Candidates, including David Miliband, called for the party to "move on" from the Blair-Brown era as opponents of the shadow Foreign Secretary suggested that Mr Blair's return to the political spotlight could harm his one-time protégé and head of policy. Mr Blair endorses Alistair Darling's proposal to halve the public deficit over four years, which is supported by Mr Miliband, and says Labour must have a "coherent" and "credible" position on the deficit if it is to regain power.

But his book casts doubt on Mr Miliband's hunger for the leadership in 2007, when he declined to challenge Mr Brown after Mr Blair bowed out. "He was hesitant and I felt fundamentally uncertain as to whether he wanted it," he writes. Mr Blair told his former policy chief: "I think you might win, not obviously, but very possibly." He insists that Mr Miliband is now "a different calibre of politician, with clear leadership qualities".

Last night, Mr Blair told Andrew Marr in a BBC TV interview that Mr Miliband is "very much his own man". In an implicit rejection of his brother Ed's pitch, Mr Blair said Labour must "always be at the cutting edge of the future, it's got to be prepared to change and adapt, and that means on public services and welfare you cannot run them in 2010 as if you were still in 1950. And the question for the Labour Party is do you buck the historical trend, which has always been, you lose an election and then you go off and decide to lose a few more, before you come back".

Ed Miliband, his brother's closest rival in the race, said: "I think it is time to move on from Tony Blair and Gordon Brown and Peter Mandelson and to move on from the New Labour establishment. I think most members of the public will want us to turn the page."

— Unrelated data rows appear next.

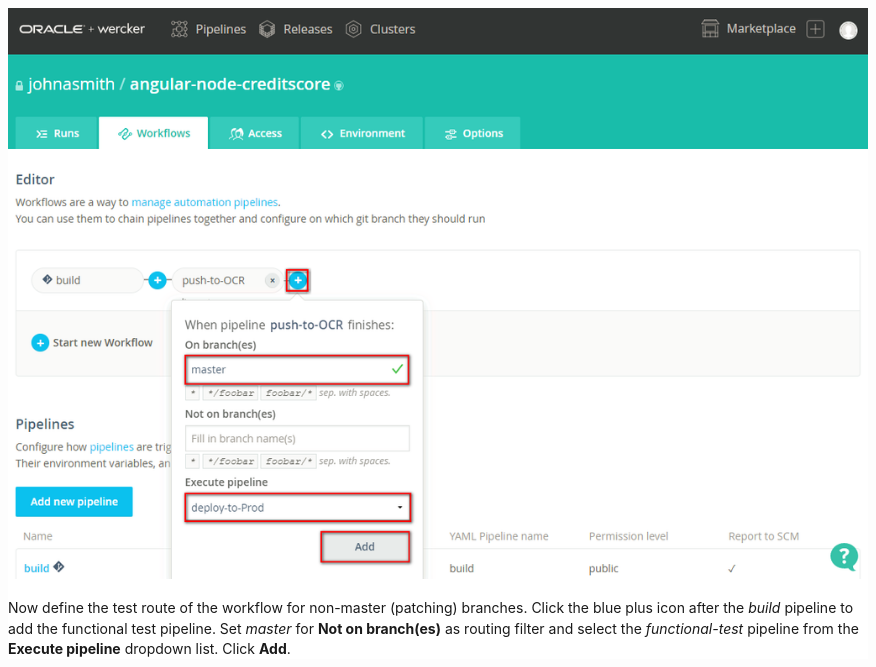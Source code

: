 ![alt text](images/wercker.application.13.png)

Now define the test route of the workflow for non-master (patching) branches. Click the blue plus icon after the *build* pipeline to add the functional test pipeline. Set *master* for **Not on branch(es)** as routing filter and select the *functional-test* pipeline from the **Execute pipeline** dropdown list. Click **Add**.
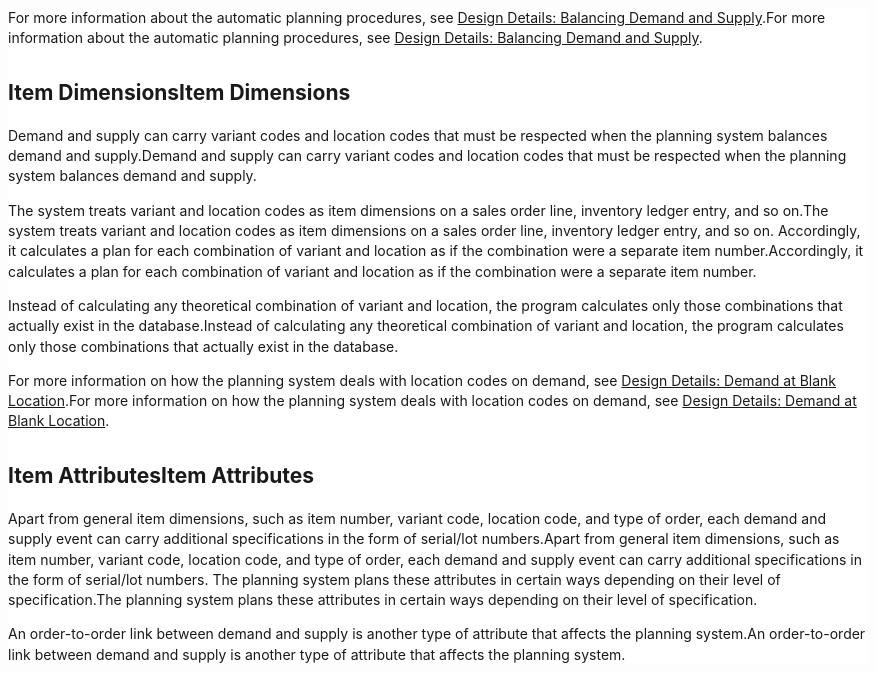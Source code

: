 <span data-ttu-id="2e3c7-223">For more information about the automatic planning procedures, see [Design Details: Balancing Demand and Supply](design-details-balancing-demand-and-supply.md).</span><span class="sxs-lookup"><span data-stu-id="2e3c7-223">For more information about the automatic planning procedures, see [Design Details: Balancing Demand and Supply](design-details-balancing-demand-and-supply.md).</span></span>  

## <a name="item-dimensions"></a><span data-ttu-id="2e3c7-224">Item Dimensions</span><span class="sxs-lookup"><span data-stu-id="2e3c7-224">Item Dimensions</span></span>  
<span data-ttu-id="2e3c7-225">Demand and supply can carry variant codes and location codes that must be respected when the planning system balances demand and supply.</span><span class="sxs-lookup"><span data-stu-id="2e3c7-225">Demand and supply can carry variant codes and location codes that must be respected when the planning system balances demand and supply.</span></span>  

<span data-ttu-id="2e3c7-226">The system treats variant and location codes as item dimensions on a sales order line, inventory ledger entry, and so on.</span><span class="sxs-lookup"><span data-stu-id="2e3c7-226">The system treats variant and location codes as item dimensions on a sales order line, inventory ledger entry, and so on.</span></span> <span data-ttu-id="2e3c7-227">Accordingly, it calculates a plan for each combination of variant and location as if the combination were a separate item number.</span><span class="sxs-lookup"><span data-stu-id="2e3c7-227">Accordingly, it calculates a plan for each combination of variant and location as if the combination were a separate item number.</span></span>  

<span data-ttu-id="2e3c7-228">Instead of calculating any theoretical combination of variant and location, the program calculates only those combinations that actually exist in the database.</span><span class="sxs-lookup"><span data-stu-id="2e3c7-228">Instead of calculating any theoretical combination of variant and location, the program calculates only those combinations that actually exist in the database.</span></span>  

<span data-ttu-id="2e3c7-229">For more information on how the planning system deals with location codes on demand, see [Design Details: Demand at Blank Location](design-details-balancing-demand-and-supply.md).</span><span class="sxs-lookup"><span data-stu-id="2e3c7-229">For more information on how the planning system deals with location codes on demand, see [Design Details: Demand at Blank Location](design-details-balancing-demand-and-supply.md).</span></span>  

## <a name="item-attributes"></a><span data-ttu-id="2e3c7-230">Item Attributes</span><span class="sxs-lookup"><span data-stu-id="2e3c7-230">Item Attributes</span></span>  
<span data-ttu-id="2e3c7-231">Apart from general item dimensions, such as item number, variant code, location code, and type of order, each demand and supply event can carry additional specifications in the form of serial/lot numbers.</span><span class="sxs-lookup"><span data-stu-id="2e3c7-231">Apart from general item dimensions, such as item number, variant code, location code, and type of order, each demand and supply event can carry additional specifications in the form of serial/lot numbers.</span></span> <span data-ttu-id="2e3c7-232">The planning system plans these attributes in certain ways depending on their level of specification.</span><span class="sxs-lookup"><span data-stu-id="2e3c7-232">The planning system plans these attributes in certain ways depending on their level of specification.</span></span>  

<span data-ttu-id="2e3c7-233">An order-to-order link between demand and supply is another type of attribute that affects the planning system.</span><span class="sxs-lookup"><span data-stu-id="2e3c7-233">An order-to-order link between demand and supply is another type of attribute that affects the planning system.</span></span>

David Miliband said: "I respect both Tony and Gordon deeply. But their time has passed. Their names do not appear on the leadership ballots. I'm sick and tired of the caricature that this leadership election is a choice between rejecting or retaining New Labour."

There was anger in the Brown camp at Mr Blair's criticism of his successor. Charlie Whelan, Mr Brown's former press secretary, said: "Needless to say, I won't be reading this trash. It's not true and Tony Blair knows it."